How to use GenerativeProteomics
=================================

If your main goal is simply to just impute a general dataset, the most straightforward and simplest way to use GenerativeProteomics is to run:

.. code-block:: bash

    python generativeproteomics.py -i /path/to/file_to_impute.csv 

By running it in this manner, it will result in two separate training phases.

1. **Evaluation run**: 
    In this run a percentage of the values (10% by default) are concealed during the training phase and then the dataset is imputed. 
    The RMSE (Root Mean Square-Error) is calculated with those hidden values as targets and at the end of the training phase a **test_imputed.csv** file will be created containing 
    the original hidden values and the resulting imputation. 
    This way you can have an estimation of the imputation accuracy.

2. **Imputation run**: 
    Afterwards, a proper training phase takes place using the entire dataset. An **imputed.csv** file will be created containing the imputed dataset.

However, there might be a few arguments which you may want to change. You can do this using a **parameters.json** file 
(you may find an example in ``GenerativeProteomics/breast/parameters.json``) or you can choose them directly in the command line.

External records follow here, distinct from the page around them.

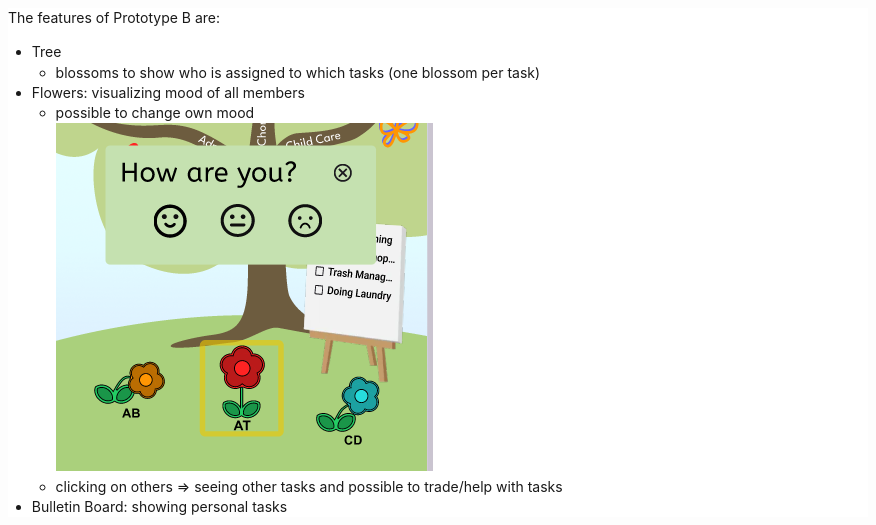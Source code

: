 The features of Prototype B are:
- Tree
	- blossoms to show who is assigned to which tasks (one blossom per task)
- Flowers: visualizing mood of all members
	- possible to change own mood<br>
   	![Mid-fi prototype B process of changing mood via flowers](/img/HCI_Mid-Fi-Prototype_change-mood.png)
	- clicking on others ⇒ seeing other tasks and possible to trade/help with tasks
- Bulletin Board: showing personal tasks<br>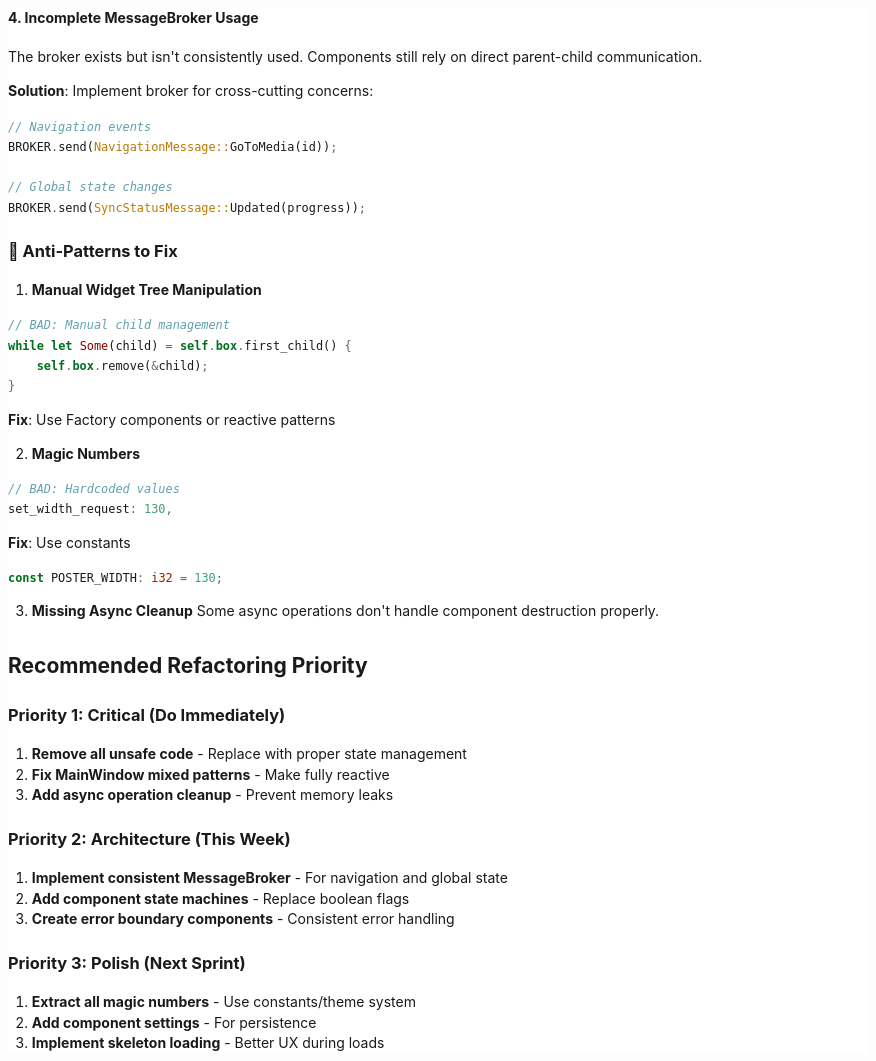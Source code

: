 #### 4. **Incomplete MessageBroker Usage**
The broker exists but isn't consistently used. Components still rely on direct parent-child communication.

**Solution**: Implement broker for cross-cutting concerns:
```rust
// Navigation events
BROKER.send(NavigationMessage::GoToMedia(id));

// Global state changes
BROKER.send(SyncStatusMessage::Updated(progress));
```

### 🚫 Anti-Patterns to Fix

1. **Manual Widget Tree Manipulation**
```rust
// BAD: Manual child management
while let Some(child) = self.box.first_child() {
    self.box.remove(&child);
}
```
**Fix**: Use Factory components or reactive patterns

2. **Magic Numbers**
```rust
// BAD: Hardcoded values
set_width_request: 130,
```
**Fix**: Use constants
```rust
const POSTER_WIDTH: i32 = 130;
```

3. **Missing Async Cleanup**
Some async operations don't handle component destruction properly.

## Recommended Refactoring Priority

### Priority 1: Critical (Do Immediately)
1. **Remove all unsafe code** - Replace with proper state management
2. **Fix MainWindow mixed patterns** - Make fully reactive
3. **Add async operation cleanup** - Prevent memory leaks

### Priority 2: Architecture (This Week)
1. **Implement consistent MessageBroker** - For navigation and global state
2. **Add component state machines** - Replace boolean flags
3. **Create error boundary components** - Consistent error handling

### Priority 3: Polish (Next Sprint)
1. **Extract all magic numbers** - Use constants/theme system
2. **Add component settings** - For persistence
3. **Implement skeleton loading** - Better UX during loads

Run with a parameters.json file: 

.. code-block:: bash

    python generativeproteomics.py --parameters /path/to/parameters.json

Run with command line arguments: 

.. code-block:: bash

    python generativeproteomics.py -i /path/to/file_to_impute.csv -o imputed_name --ofolder ./results/ --it 2001

Arguments:

- **-i**: Path to file to impute
- **-o**: Name of imputed file
- **--ofolder**: Path to the output folder
- **--it**: Number of iterations to train the model
- **--miss**: The percentage of values to be concealed during the evaluation run (from 0 to 1)
- **--outall**: Set this argument to 1 if you want to output every metric
- **--override**: Set this argument to 1 if you want to delete the previously created files when writing the new output
- **--model**: Choose the model to use (None if GenerativeProteomics, otherwise provide name of the pre-trained model)

If you want to assess the efficiency of the code you may provide a reference file containing a complete version of the dataset (without missing values):

.. code-block:: bash

    python generativeproteomics.py -i /path/to/file_to_impute.csv --ref /path/to/complete_dataset.csv

Running this way will calculate the RMSE of the imputation in relation to the complete dataset.